I should also say something about the title. Elvis Costello is reputed to have said: "Writing about music is like dancing about architecture. It’s a really stupid thing to want to do." Considering how much Elvis Costello has written about his own music, we know his tongue was lodged well within his cheek, but I love the phrase, and I have written more about the title in the introduction to the book – so, for now, enough!
DANCING ABOUT ARCHITECTURE
A Songwriter's Guide to the Lennon-McCartney Catalog
This book needs more explanation than most because it is unusual. I have loved John Lennon’s windmilling rhythm guitar on "All My Loving" since I first heard it on With the Beatles released in November 1963, but more to the point he never used that particular rhythm again, just that one time in all of Lennon-McCartney's 162 collaborations, and it got me wondering what else they might have done just once in a song, never to repeat themselves.

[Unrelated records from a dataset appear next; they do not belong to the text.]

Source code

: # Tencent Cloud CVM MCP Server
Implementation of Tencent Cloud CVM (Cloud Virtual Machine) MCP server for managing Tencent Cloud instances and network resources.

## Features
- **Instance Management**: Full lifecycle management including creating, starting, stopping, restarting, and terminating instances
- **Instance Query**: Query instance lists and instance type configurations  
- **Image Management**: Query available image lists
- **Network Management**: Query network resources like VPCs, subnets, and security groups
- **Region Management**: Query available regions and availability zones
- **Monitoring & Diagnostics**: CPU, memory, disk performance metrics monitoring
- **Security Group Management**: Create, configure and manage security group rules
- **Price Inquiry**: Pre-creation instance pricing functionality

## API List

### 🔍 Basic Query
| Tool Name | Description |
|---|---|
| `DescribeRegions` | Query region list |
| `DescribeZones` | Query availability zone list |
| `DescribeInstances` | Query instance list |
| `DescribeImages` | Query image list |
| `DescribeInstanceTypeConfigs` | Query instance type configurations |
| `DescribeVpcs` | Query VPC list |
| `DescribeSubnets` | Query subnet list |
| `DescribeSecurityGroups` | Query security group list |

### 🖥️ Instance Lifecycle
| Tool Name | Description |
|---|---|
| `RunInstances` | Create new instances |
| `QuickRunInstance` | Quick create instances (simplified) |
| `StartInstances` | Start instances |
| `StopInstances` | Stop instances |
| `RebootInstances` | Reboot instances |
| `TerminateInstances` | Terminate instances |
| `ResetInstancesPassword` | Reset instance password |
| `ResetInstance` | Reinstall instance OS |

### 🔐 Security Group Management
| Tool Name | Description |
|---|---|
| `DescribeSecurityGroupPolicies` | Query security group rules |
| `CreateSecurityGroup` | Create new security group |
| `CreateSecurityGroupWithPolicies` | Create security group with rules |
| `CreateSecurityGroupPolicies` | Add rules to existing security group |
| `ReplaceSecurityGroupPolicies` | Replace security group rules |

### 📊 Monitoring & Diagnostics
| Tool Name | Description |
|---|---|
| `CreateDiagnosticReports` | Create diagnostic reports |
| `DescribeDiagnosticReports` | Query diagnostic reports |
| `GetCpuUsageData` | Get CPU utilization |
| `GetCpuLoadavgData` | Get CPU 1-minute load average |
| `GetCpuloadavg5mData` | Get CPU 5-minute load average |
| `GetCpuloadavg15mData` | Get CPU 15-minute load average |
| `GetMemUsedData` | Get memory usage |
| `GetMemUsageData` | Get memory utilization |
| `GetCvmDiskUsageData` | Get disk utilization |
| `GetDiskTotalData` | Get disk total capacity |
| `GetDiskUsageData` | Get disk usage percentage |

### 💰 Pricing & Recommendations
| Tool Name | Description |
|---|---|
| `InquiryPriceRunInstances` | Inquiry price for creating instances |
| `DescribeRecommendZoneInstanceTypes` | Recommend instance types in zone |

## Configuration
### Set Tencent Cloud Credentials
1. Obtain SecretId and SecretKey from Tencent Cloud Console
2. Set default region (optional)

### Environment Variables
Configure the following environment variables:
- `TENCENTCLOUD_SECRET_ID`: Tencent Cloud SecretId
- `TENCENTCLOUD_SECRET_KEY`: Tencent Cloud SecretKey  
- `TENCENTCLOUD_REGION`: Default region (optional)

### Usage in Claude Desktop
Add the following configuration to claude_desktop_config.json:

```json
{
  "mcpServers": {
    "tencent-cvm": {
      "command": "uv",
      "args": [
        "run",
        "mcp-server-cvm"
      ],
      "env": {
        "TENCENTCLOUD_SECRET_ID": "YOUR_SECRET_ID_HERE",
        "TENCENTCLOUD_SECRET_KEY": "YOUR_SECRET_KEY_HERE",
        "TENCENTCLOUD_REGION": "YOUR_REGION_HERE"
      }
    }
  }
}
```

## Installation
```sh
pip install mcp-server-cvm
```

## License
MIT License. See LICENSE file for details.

I listened again, closely and repeatedly, to each of their 162 songs, paying attention to each of the elements that comprise a song: melody, lyrics, arrangement, production, structure, and chords. Astonishingly, aside from about a half dozen songs each song had something new to offer. Even more interesting were the incidental discoveries to be made, among them John and Paul’s unmistakable and individual songwriting fingerprints, but perhaps most interesting of all is the case of "Yesterday."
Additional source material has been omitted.